Herbert was drafted into the Army in 1944 at the age of 18. He served in the 84th infantry and also in the 9th Army Headquarters in Heidelberg, Germany during World War II. Ironic as it seems, he went back to Germany, where he was fluent in the language, to fight for his new country. Although he was already a legal resident, he became a citizen of the U.S. during basic training at Camp Blanding in Ocala, Fla. Soon after, he boarded the luxury liner New Amsterdam in New York City after the boat was converted into a troop ship and sailed with a gun crew to Scotland. Since they wore no ear protection these soldiers were deaf for days that lead to tinnitus that lasted a lifetime. After serving with the 84th infantry he was transferred to 7th Army Finance as head of Payroll Division and personally paid generals. He received an honorable discharge in December of 1946 after Victory in Europe Day as sergeant first class.
Back in the United States Herb attended Rutgers University studying art philosophy and civil engineering. After an advisor suggested that he would be better served if he switched to art school, Herb enrolled in NYU’s Parsons School of Design. He graduated in 1952 where he received the Lady Mendl (a.k.a. Elsie de Wolfe) scholarship to study interior design at Parsons School of Design in Paris and Italy. As one of Parsons’ top third-year students, he was asked by the New York Times to design the elevator lobby in the New York Times building.
Eventually, Herb and his brother, Richard, took over their parents’ long-standing antiques business in Lambertville, N.J., renamed the business H&R Sandor Inc. and moved to New Hope, Pa., where they sold museum quality American antiques. The shop was frequented by luminaries such as the du Ponts, Forbes, Rockefellers, Dorrances, Estee Lauder, Michael Jackson, Brook Shields and serious collectors of those times, as well as museum curators from across the country.
During his lifetime, Herb also had a passion for buying local, run-down commercial properties and turning them into lively, viable spaces for retail businesses including the Four Seasons Mall and York Place in New Hope and County Row just outside of town.
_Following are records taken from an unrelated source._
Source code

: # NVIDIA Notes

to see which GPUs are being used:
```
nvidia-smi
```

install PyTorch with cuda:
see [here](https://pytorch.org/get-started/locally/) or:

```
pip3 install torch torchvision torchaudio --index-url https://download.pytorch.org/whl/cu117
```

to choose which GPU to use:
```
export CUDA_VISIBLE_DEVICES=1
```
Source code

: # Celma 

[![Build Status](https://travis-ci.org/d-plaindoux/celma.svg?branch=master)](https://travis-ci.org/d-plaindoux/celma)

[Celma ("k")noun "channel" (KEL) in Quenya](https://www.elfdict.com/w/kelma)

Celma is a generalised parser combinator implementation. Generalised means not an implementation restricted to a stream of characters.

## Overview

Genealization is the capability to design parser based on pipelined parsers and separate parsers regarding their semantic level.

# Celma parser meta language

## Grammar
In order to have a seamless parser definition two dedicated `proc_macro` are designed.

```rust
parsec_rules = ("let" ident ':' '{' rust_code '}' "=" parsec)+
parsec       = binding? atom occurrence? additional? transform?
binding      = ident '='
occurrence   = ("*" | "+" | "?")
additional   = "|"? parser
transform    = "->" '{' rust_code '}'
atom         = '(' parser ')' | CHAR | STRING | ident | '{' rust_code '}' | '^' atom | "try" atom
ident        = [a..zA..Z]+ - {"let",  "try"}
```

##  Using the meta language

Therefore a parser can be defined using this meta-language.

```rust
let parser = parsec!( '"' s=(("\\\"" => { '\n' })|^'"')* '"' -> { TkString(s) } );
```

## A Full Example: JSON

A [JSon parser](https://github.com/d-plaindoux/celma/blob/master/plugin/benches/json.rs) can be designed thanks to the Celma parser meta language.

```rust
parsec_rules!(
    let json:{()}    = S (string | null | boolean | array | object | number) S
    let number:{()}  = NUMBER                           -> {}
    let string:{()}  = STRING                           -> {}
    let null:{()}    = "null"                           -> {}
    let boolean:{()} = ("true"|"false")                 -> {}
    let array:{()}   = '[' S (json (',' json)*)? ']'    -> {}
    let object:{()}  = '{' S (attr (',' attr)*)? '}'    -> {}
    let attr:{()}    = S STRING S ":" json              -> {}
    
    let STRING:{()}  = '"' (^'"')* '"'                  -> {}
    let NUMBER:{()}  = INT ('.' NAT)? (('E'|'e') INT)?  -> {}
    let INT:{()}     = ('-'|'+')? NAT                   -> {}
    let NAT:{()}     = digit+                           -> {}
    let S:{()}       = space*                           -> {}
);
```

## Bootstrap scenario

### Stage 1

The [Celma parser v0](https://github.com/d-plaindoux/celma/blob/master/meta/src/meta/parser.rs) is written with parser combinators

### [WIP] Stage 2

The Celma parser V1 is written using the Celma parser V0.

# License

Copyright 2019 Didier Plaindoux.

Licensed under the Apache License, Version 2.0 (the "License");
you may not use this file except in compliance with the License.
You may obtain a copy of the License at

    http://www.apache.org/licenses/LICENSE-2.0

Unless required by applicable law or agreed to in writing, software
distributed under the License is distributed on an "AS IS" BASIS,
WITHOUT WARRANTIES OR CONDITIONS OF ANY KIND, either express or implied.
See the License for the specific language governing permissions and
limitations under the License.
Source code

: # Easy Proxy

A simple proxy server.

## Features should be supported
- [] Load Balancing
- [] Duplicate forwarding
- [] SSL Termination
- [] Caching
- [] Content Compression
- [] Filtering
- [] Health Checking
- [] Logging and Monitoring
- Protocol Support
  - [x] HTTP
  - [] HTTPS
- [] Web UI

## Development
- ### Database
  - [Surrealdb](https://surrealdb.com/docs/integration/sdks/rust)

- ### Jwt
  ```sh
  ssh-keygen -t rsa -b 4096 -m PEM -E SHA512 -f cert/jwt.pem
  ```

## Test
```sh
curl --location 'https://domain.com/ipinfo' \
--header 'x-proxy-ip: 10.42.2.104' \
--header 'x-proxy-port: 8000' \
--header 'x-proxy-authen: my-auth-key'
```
He also renovated a huge structure that was once a restaurant at Ingham Springs on Route 202 that was derelict and abandoned for many years and converted it into another one of his antiques shops. Another of his projects was the conversion of a dilapidated, racoon-infested building on that property into a cozy cottage where he and his wife Susan lived for a decade.
During the Reagan administration H&R Sandor found and donated an armchair originally belonging to the White House during the McKinley administration. The chair was donated to the government with Nancy Reagan accepting the gift and posing with the Sandors for a memorable shot.
Herb was an artist, art collector, interior designer, world traveler, a gold medal winning skier, voracious reader, swimmer and an excellent cook. He loved preparing elaborate menus and food for dinner parties with Susan for family and friends in their Solebury home, which he designed, and in the gardens that Susan designed.
His community activities included serving on the New Hope Zoning Hearing Board, New Hope Borough Council, director of New Hope Solebury Bank, vice president of New Hope Historical Society, director at Phillips’ Mill, and he was a founding member of the New Hope Croquet Club.
In 1983, Herb met his loving wife, the former Susan Strenk, and they wed in 1987. Herb took his last breath on April 4, 2022 at the young age of 95 in Susan’s embrace at home in a room shining with love and tears.
He is survived by his wife, Susan Sandor, and Herb’s children: son David Sandor, stepdaughter Mary Lee Anderson, stepson Jim Allen, seven grandchildren, one great-granddaughter and brothers Richard and Bernie.
Graveside services will be held at Solebury Friends Meeting Cemetery at 2680 Sugan Road on Tuesday, May 17, 2022 at 12 p.m.